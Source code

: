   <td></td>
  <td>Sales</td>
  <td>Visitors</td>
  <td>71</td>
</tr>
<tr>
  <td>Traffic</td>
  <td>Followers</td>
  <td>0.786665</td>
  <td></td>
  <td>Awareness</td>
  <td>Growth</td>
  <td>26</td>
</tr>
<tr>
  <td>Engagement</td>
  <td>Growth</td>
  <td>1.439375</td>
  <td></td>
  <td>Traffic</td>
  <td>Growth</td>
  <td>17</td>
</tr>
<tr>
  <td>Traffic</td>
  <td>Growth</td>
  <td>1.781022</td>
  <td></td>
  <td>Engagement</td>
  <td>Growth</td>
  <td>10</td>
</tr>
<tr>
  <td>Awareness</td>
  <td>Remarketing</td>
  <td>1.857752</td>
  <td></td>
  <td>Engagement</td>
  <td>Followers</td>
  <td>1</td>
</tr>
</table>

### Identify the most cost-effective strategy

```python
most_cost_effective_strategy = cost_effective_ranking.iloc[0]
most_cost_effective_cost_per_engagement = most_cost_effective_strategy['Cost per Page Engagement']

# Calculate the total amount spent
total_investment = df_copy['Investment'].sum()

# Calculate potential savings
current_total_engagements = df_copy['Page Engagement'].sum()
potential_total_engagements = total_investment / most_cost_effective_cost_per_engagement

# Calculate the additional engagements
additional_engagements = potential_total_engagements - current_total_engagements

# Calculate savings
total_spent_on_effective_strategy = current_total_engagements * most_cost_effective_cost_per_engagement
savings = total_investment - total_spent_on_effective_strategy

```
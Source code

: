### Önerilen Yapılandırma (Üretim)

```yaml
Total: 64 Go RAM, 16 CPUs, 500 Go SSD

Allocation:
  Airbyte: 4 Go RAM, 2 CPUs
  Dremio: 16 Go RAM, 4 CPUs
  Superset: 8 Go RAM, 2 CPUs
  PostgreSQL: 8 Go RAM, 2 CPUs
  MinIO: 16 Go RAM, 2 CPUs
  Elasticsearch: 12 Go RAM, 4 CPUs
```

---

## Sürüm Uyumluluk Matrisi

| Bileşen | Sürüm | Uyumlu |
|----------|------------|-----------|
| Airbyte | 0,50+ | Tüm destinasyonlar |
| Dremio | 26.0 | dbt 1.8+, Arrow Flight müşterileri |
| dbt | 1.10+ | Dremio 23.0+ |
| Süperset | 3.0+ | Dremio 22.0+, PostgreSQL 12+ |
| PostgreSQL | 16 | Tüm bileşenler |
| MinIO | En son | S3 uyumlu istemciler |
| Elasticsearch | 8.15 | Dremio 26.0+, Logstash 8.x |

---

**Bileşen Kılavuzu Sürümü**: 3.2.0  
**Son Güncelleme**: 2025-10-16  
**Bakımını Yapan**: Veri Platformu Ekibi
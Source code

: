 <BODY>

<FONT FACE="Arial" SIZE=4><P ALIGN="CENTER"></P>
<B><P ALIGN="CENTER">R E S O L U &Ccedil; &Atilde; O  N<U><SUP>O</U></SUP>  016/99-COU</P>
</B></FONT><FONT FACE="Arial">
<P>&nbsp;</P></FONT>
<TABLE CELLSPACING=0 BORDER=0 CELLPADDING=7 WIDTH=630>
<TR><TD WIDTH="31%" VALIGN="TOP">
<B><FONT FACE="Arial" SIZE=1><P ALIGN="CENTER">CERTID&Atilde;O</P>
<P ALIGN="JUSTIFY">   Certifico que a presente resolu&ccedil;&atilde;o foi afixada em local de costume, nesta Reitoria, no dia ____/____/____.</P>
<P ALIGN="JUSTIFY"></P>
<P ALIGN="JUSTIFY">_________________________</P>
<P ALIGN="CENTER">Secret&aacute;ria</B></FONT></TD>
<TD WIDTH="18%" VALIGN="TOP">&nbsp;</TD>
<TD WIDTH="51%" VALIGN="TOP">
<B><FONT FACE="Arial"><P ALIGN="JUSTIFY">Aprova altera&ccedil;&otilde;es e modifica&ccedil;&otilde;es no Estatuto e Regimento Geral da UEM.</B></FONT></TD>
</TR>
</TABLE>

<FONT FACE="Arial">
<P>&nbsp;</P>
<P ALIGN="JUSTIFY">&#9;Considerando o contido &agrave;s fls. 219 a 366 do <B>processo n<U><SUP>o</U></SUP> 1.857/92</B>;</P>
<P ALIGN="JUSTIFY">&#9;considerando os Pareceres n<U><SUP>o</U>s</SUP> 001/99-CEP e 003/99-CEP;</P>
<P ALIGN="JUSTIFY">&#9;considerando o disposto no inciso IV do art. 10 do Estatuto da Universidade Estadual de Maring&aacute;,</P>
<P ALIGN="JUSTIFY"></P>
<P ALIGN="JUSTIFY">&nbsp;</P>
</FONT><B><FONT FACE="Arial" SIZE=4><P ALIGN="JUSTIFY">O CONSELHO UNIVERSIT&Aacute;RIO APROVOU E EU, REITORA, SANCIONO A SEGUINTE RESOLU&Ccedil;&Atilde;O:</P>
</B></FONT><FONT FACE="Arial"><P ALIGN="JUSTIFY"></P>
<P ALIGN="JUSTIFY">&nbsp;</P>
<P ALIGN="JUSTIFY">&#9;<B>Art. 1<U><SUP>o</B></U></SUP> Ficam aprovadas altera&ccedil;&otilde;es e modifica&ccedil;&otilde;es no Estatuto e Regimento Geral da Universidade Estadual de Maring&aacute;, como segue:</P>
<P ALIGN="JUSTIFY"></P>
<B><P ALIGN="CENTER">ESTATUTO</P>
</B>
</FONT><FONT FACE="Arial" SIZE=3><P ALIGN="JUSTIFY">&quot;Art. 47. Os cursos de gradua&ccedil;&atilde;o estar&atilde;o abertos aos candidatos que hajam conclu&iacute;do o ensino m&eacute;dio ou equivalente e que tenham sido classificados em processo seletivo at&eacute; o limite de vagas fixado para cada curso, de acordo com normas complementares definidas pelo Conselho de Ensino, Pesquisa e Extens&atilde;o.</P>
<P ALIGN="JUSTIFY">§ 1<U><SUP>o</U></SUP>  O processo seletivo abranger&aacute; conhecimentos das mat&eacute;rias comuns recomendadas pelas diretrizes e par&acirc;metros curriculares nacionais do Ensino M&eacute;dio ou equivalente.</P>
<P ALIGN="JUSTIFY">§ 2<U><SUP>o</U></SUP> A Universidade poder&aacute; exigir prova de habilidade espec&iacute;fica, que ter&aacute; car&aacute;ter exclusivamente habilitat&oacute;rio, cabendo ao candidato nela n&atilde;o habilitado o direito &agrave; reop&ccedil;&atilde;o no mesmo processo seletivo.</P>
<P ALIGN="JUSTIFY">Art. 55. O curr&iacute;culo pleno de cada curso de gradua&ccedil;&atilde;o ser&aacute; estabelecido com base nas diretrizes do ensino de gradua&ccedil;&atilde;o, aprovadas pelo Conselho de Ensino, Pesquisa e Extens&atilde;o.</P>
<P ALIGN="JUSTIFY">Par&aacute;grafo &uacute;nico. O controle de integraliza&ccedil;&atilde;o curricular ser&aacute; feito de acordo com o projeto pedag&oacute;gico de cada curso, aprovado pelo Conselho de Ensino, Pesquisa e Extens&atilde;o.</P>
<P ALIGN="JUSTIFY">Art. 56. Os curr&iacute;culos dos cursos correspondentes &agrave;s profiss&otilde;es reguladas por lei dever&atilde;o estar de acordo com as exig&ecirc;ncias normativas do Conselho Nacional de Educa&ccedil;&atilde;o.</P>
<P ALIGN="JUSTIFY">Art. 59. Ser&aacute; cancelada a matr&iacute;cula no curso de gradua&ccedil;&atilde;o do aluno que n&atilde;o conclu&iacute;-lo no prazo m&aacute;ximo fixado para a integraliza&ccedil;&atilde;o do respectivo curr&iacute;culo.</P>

====================

→ **Work item**
Go through the lines above and copy any that contain "altera".

→ **Result for this exercise**
<B><FONT FACE="Arial"><P ALIGN="JUSTIFY">Aprova altera&ccedil;&otilde;es e modifica&ccedil;&otilde;es no Estatuto e Regimento Geral da UEM.</B></FONT></TD>
<P ALIGN="JUSTIFY">&#9;<B>Art. 1<U><SUP>o</B></U></SUP> Ficam aprovadas altera&ccedil;&otilde;es e modifica&ccedil;&otilde;es no Estatuto e Regimento Geral da Universidade Estadual de Maring&aacute;, como segue:</P>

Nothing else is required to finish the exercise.